I hate to nitpick, but doesn't that add up to 80%?
2) Even when it is viable it can be difficult/impossible/uneconomical to generate enough power for a region's needs.
(2R)Uneconomical and uncompetitive are not the same, and I would bet money that whatever your business, if the government forced you to pay taxes and then gave that money to your competitor - you would be "uneconomical" as well.
I agree that there should be more in the way of tax breaks for renewable energy, and the idea of letting people that run wind generators on their land sell the power they don't use back into the grid is a great idea which should be an option everywhere. But I also think nuclear holds huge potential, and with investment now there is more chance it will be safer and cheaper in the future. TC
So invest your money in nuclear and let me invest mine in renewables - that is fair. What is not fair is that I am forced to be an investor in nuclear energy. Benjamin Gatti 17:01, 2 February 2006 (UTC)

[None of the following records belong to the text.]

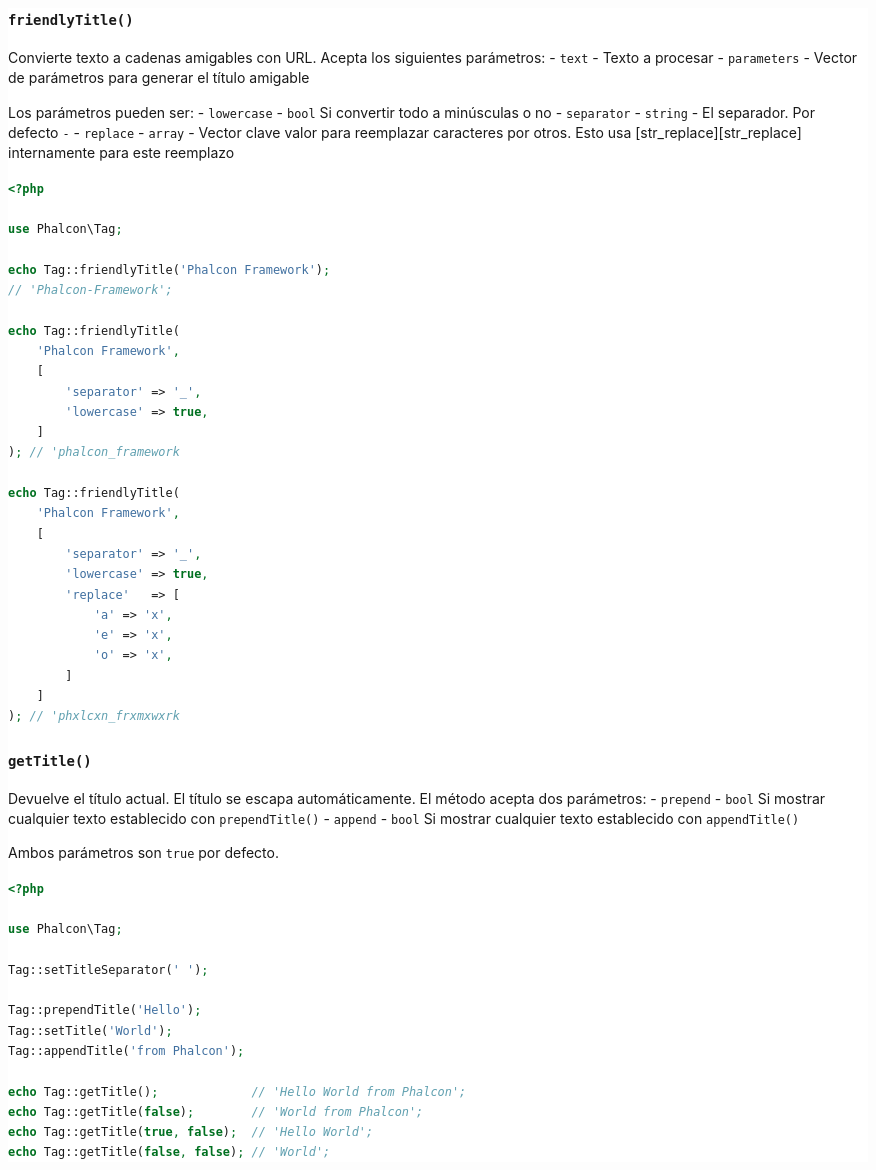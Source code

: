 ### `friendlyTitle()`

Convierte texto a cadenas amigables con URL. Acepta los siguientes parámetros: - `text` - Texto a procesar - `parameters` - Vector de parámetros para generar el título amigable

Los parámetros pueden ser: - `lowercase` - `bool` Si convertir todo a minúsculas o no - `separator` - `string` - El separador. Por defecto `-` - `replace` - `array` - Vector clave valor para reemplazar caracteres por otros. Esto usa \[str_replace\]\[str_replace\] internamente para este reemplazo

```php
<?php

use Phalcon\Tag;

echo Tag::friendlyTitle('Phalcon Framework'); 
// 'Phalcon-Framework';

echo Tag::friendlyTitle(
    'Phalcon Framework',
    [
        'separator' => '_',
        'lowercase' => true,
    ]
); // 'phalcon_framework

echo Tag::friendlyTitle(
    'Phalcon Framework',
    [
        'separator' => '_',
        'lowercase' => true,
        'replace'   => [
            'a' => 'x',
            'e' => 'x',
            'o' => 'x',
        ] 
    ]
); // 'phxlcxn_frxmxwxrk
```

### `getTitle()`

Devuelve el título actual. El título se escapa automáticamente. El método acepta dos parámetros: - `prepend` - `bool` Si mostrar cualquier texto establecido con `prependTitle()` - `append` - `bool` Si mostrar cualquier texto establecido con `appendTitle()`

Ambos parámetros son `true` por defecto.

```php
<?php

use Phalcon\Tag;

Tag::setTitleSeparator(' ');

Tag::prependTitle('Hello');
Tag::setTitle('World');
Tag::appendTitle('from Phalcon');

echo Tag::getTitle();             // 'Hello World from Phalcon';
echo Tag::getTitle(false);        // 'World from Phalcon';
echo Tag::getTitle(true, false);  // 'Hello World';
echo Tag::getTitle(false, false); // 'World';
```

3) Most people don't care where they get their electricity from. I get mine from hydro. Would I feel like democracy had been denied to me if I got it from nuclear? no. In short, I as a private customer am interested in receiving the product of a nuclear reactor - assuming that that product is electricity ;)
(3R) Almost. Consider Some people want exclusively "green power", but there is no niche market for exclusively "nuclear power" the best that can be said for nuclear energy is that some are willing not to care.
I agree there is a niche for this. But in my opinion few people, and even fewer industries, would be willing to pay significantly more for "green" energy. Could be wrong, I agree it's worth a try. TC
Even fewer would be willing to pay one red cent extra for nuclear. Benjamin Gatti 17:01, 2 February 2006 (UTC)
4) The idea that countries like Sweden, Canada, Japan etc use nuclear power just to be able to make nuclear weapons is ridiculous. They use it for its various advantages it has over other forms of energy. About 30 countries use nuclear power. What maybe 10 have nuclear weapons? Tops? Further more, plants that generate plutonium are the ones that are used to make bombs. As signatories of the nuclear non proliferation treaty, most countries do not generate material that can be used in bombs (without further refinement).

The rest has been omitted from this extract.